▶ _How to complete this task_: Find each line below that includes "introduction", then copy it.

[Records to use — start]

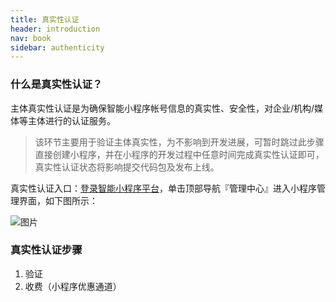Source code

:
```yaml
---
title: 真实性认证
header: introduction
nav: book
sidebar: authenticity
---
```




### 什么是真实性认证？
主体真实性认证是为确保智能小程序帐号信息的真实性、安全性，对企业/机构/媒体等主体进行的认证服务。

> 该环节主要用于验证主体真实性，为不影响到开发进展，可暂时跳过此步骤直接创建小程序，并在小程序的开发过程中任意时间完成真实性认证即可，真实性认证状态将影响提交代码包及发布上线。

真实性认证入口：[登录智能小程序平台](https://smartprogram.baidu.com/developer/index.html)，单击顶部导航『管理中心』进入小程序管理界面，如下图所示：


![图片](../../img/introduction/register/图1.png)

### 真实性认证步骤
1. 验证
2. 收费（小程序优惠通道）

[Records to use — finish]

▶ _The answer_:
header: introduction
![图片](../../img/introduction/register/图1.png)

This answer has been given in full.